--- Task to complete ---
Lines to restate from the data below: from the one containing "Marker Line Color" to the one containing "Upon completion, put", both included. Give them again exactly, and only them.

====== Data to use

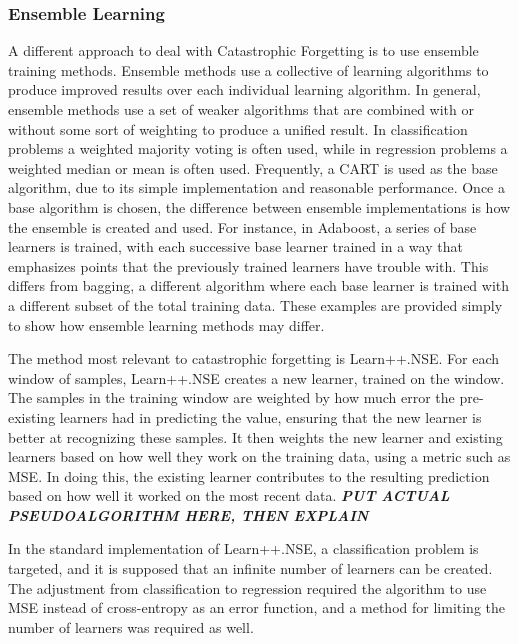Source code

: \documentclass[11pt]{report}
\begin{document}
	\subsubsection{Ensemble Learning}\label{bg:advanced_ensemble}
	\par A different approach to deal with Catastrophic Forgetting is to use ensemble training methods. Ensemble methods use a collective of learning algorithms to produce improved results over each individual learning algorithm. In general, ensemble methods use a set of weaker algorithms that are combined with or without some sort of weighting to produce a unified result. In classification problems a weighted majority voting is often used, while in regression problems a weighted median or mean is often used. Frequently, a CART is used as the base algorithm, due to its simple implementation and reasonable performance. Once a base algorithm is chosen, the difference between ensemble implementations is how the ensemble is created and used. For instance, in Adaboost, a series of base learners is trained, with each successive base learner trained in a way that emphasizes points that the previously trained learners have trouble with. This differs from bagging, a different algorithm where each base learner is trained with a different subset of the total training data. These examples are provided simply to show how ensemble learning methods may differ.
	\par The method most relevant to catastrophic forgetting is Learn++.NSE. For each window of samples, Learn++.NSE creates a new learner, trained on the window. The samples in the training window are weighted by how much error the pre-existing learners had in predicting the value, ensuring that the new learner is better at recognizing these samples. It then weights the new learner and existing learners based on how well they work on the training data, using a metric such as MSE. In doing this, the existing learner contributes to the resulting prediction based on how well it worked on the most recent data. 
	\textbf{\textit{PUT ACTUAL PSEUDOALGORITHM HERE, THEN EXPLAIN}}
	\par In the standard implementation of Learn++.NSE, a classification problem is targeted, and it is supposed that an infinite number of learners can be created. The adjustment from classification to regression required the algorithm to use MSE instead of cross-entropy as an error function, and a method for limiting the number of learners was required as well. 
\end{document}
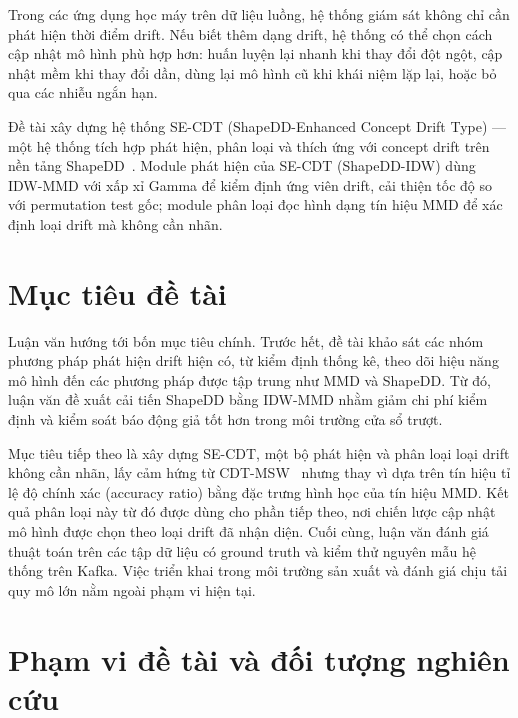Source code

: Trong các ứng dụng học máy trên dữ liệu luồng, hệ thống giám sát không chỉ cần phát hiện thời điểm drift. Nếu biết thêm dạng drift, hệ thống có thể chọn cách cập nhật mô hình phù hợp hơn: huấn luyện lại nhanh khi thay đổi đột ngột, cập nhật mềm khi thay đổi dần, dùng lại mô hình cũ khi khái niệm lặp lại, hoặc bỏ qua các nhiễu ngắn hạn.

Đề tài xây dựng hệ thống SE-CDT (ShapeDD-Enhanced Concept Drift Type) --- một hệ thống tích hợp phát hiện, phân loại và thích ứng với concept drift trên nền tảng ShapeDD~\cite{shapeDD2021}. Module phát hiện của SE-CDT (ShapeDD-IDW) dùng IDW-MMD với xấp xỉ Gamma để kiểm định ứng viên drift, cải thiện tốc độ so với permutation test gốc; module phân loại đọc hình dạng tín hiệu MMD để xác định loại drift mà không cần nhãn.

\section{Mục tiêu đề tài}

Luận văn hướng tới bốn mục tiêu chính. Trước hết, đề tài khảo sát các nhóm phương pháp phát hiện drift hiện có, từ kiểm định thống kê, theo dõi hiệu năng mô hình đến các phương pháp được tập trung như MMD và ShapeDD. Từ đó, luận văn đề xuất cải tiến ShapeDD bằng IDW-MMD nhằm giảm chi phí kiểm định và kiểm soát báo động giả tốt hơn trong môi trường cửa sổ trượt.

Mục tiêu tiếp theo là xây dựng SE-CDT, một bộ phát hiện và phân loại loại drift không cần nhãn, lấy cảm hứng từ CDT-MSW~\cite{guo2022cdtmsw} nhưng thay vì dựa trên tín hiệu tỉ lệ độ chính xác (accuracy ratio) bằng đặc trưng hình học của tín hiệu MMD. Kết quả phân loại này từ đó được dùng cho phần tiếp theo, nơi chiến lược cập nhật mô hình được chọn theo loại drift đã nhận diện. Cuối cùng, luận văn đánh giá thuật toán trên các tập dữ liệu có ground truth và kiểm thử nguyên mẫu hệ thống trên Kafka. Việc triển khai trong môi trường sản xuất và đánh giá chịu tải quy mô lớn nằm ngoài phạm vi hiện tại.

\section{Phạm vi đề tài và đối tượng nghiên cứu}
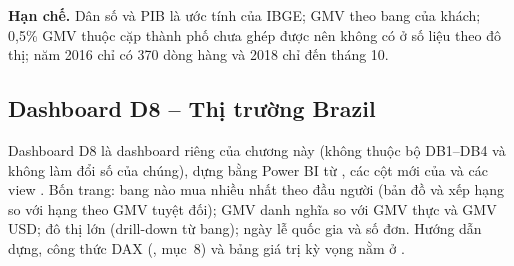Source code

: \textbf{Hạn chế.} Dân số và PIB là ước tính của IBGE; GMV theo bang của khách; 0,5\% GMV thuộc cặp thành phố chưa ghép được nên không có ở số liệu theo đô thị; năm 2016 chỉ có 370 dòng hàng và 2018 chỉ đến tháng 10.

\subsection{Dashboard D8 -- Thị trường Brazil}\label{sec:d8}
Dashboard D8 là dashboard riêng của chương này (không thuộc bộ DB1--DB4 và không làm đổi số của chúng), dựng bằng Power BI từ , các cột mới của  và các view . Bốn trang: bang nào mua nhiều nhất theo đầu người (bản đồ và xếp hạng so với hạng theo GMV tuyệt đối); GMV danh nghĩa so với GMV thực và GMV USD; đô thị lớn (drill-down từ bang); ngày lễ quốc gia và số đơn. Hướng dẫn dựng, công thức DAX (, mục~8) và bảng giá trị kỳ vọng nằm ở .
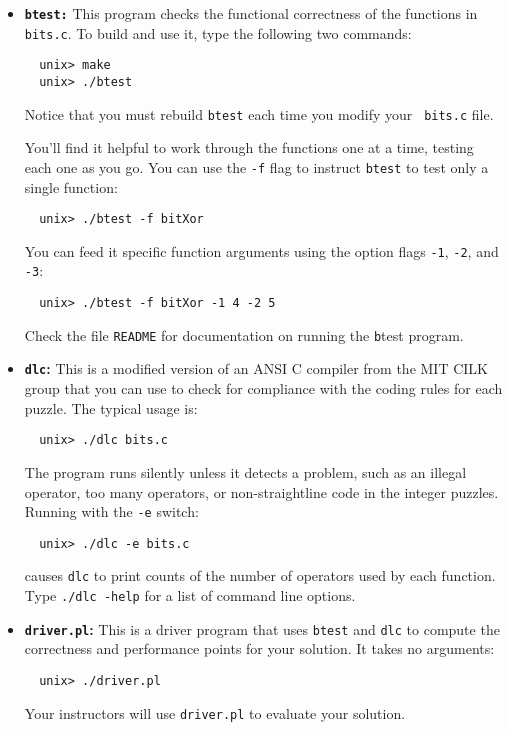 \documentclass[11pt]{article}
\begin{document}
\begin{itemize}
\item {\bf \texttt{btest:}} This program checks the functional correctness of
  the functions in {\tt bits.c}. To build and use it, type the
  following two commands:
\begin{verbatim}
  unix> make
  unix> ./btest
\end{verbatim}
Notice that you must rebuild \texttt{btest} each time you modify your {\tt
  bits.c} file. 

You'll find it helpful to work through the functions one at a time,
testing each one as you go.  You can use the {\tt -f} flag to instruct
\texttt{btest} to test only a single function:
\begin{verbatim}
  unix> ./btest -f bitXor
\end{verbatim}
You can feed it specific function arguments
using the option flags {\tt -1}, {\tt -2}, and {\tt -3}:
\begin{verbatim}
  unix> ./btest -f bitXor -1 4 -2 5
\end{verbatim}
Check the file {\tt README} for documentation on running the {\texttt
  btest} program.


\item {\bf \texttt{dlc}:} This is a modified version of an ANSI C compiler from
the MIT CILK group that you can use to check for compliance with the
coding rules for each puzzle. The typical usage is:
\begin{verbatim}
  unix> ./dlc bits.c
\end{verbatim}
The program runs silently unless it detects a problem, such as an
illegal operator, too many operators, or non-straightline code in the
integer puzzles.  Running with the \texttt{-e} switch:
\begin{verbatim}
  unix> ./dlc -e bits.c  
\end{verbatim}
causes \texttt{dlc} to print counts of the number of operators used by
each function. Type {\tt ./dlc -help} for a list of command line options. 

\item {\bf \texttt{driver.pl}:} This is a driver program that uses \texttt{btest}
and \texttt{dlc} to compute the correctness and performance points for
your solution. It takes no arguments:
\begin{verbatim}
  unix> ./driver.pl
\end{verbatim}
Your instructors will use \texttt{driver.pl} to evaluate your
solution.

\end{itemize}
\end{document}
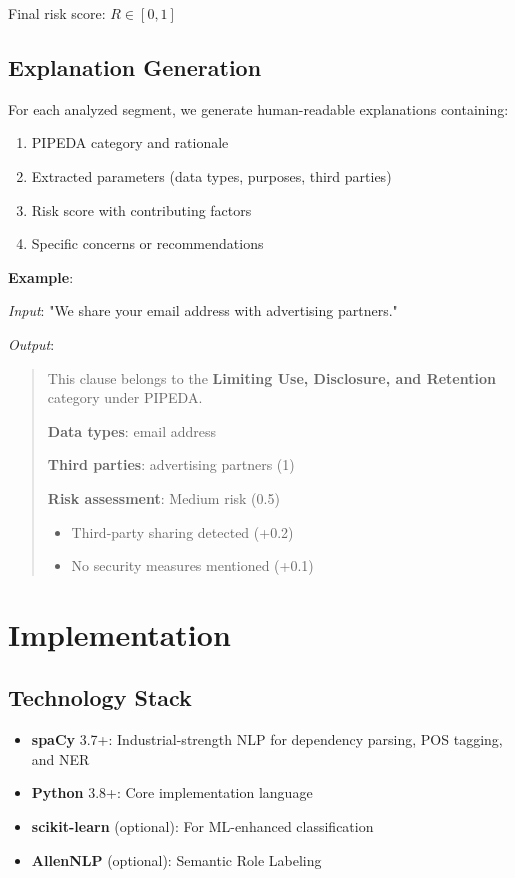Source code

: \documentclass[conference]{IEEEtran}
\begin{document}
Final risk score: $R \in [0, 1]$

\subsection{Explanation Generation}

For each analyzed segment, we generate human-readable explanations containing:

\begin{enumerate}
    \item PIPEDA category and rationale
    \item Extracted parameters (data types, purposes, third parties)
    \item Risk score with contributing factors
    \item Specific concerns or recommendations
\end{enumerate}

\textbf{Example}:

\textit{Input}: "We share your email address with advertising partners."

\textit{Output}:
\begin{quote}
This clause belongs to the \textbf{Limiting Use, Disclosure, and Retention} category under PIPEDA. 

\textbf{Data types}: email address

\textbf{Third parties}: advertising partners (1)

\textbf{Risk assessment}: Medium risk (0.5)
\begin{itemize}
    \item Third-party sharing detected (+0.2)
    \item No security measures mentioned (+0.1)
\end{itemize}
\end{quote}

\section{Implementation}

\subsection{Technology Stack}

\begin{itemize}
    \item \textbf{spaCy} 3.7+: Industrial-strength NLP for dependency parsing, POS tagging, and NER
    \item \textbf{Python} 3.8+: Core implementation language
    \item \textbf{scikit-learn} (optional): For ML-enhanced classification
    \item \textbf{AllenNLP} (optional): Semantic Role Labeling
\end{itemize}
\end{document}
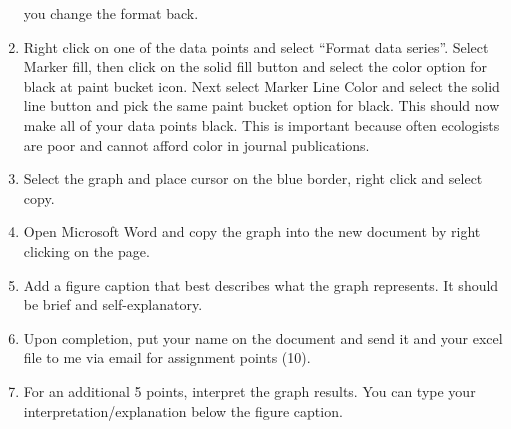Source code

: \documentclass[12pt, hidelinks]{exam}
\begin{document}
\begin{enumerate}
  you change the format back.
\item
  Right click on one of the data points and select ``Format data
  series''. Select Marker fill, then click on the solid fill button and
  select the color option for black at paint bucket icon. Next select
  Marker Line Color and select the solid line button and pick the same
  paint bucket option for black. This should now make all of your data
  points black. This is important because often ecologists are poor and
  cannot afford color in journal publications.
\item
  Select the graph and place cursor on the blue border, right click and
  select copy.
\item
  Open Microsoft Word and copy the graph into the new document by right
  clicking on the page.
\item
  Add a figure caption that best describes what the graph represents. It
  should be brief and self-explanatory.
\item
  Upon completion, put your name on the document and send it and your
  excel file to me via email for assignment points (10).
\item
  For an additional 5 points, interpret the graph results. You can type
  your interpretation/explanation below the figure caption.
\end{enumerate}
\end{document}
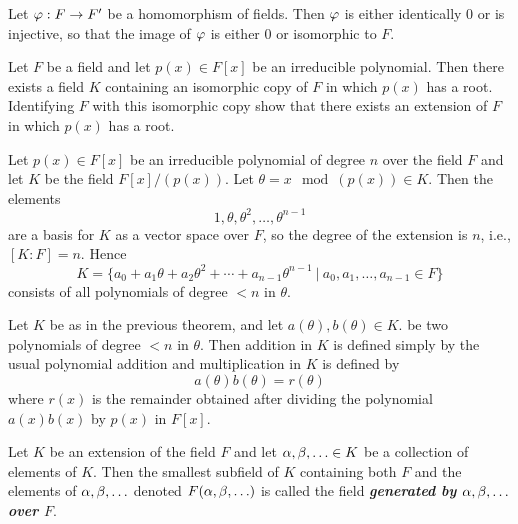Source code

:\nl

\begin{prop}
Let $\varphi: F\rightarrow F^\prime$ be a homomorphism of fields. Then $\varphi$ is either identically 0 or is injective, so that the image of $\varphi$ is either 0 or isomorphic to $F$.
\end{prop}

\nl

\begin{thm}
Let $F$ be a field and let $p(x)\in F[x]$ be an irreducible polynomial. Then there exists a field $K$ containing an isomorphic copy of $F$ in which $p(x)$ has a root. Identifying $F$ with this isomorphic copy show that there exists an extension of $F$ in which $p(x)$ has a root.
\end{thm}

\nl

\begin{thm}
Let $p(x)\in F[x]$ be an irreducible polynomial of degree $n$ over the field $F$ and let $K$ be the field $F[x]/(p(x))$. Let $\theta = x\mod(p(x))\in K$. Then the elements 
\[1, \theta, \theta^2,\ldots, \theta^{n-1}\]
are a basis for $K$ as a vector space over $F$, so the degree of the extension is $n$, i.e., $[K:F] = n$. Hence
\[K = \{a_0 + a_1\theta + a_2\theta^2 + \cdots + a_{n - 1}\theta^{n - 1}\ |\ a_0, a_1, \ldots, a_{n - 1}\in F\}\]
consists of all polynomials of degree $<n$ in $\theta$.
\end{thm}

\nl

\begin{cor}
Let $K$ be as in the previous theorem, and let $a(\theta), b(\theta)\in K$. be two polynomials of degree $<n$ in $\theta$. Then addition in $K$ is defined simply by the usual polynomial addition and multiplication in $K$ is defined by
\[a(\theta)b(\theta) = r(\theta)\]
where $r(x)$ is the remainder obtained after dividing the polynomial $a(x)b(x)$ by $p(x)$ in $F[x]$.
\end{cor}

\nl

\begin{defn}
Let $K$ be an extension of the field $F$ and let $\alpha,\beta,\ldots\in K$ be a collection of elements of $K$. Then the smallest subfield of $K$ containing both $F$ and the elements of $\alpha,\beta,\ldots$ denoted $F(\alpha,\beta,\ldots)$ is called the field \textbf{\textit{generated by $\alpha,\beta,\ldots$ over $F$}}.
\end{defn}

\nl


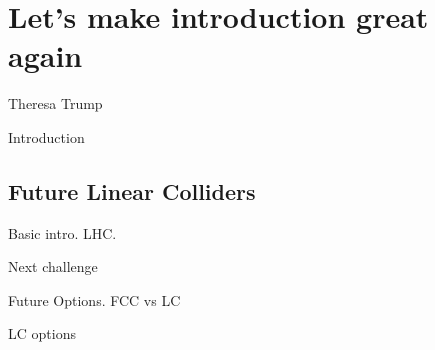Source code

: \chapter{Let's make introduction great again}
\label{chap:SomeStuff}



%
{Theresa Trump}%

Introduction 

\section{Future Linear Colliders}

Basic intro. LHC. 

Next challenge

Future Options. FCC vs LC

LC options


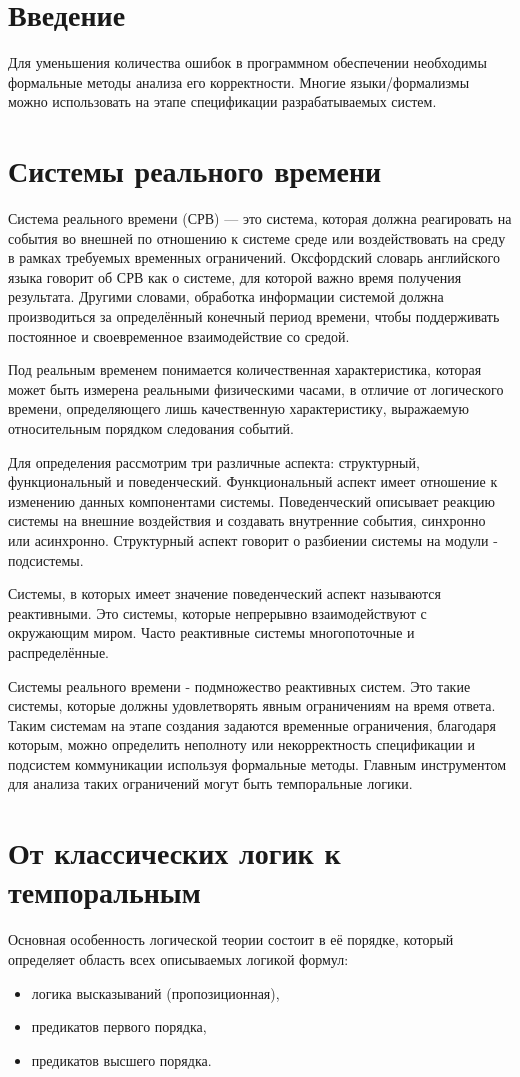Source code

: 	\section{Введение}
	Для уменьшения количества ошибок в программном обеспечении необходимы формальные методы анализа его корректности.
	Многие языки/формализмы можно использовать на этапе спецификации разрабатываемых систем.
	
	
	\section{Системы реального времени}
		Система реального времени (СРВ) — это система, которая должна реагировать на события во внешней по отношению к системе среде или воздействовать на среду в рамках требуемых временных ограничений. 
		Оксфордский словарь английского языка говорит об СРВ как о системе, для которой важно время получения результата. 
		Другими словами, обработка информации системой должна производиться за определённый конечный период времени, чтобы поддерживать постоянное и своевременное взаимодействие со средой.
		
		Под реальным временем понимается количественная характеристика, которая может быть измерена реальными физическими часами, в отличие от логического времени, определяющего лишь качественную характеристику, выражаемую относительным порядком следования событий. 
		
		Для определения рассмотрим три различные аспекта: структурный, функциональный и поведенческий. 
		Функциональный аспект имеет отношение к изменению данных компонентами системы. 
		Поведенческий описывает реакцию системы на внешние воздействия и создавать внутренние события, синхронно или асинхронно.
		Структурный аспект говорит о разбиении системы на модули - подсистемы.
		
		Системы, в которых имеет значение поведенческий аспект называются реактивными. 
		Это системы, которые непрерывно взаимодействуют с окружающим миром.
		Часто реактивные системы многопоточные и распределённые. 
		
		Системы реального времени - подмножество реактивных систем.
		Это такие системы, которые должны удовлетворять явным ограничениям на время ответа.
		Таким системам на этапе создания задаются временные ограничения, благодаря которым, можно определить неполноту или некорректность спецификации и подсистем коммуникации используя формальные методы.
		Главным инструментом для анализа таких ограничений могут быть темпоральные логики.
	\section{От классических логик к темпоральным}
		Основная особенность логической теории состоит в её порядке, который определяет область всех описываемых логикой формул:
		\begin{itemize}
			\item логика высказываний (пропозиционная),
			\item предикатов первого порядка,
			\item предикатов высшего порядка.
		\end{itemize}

============

--- Task answer ---
  Marker Line Color and select the solid line button and pick the same
  paint bucket option for black. This should now make all of your data
  points black. This is important because often ecologists are poor and
  cannot afford color in journal publications.
\item
  Select the graph and place cursor on the blue border, right click and
  select copy.
\item
  Open Microsoft Word and copy the graph into the new document by right
  clicking on the page.
\item
  Add a figure caption that best describes what the graph represents. It
  should be brief and self-explanatory.
\item
  Upon completion, put your name on the document and send it and your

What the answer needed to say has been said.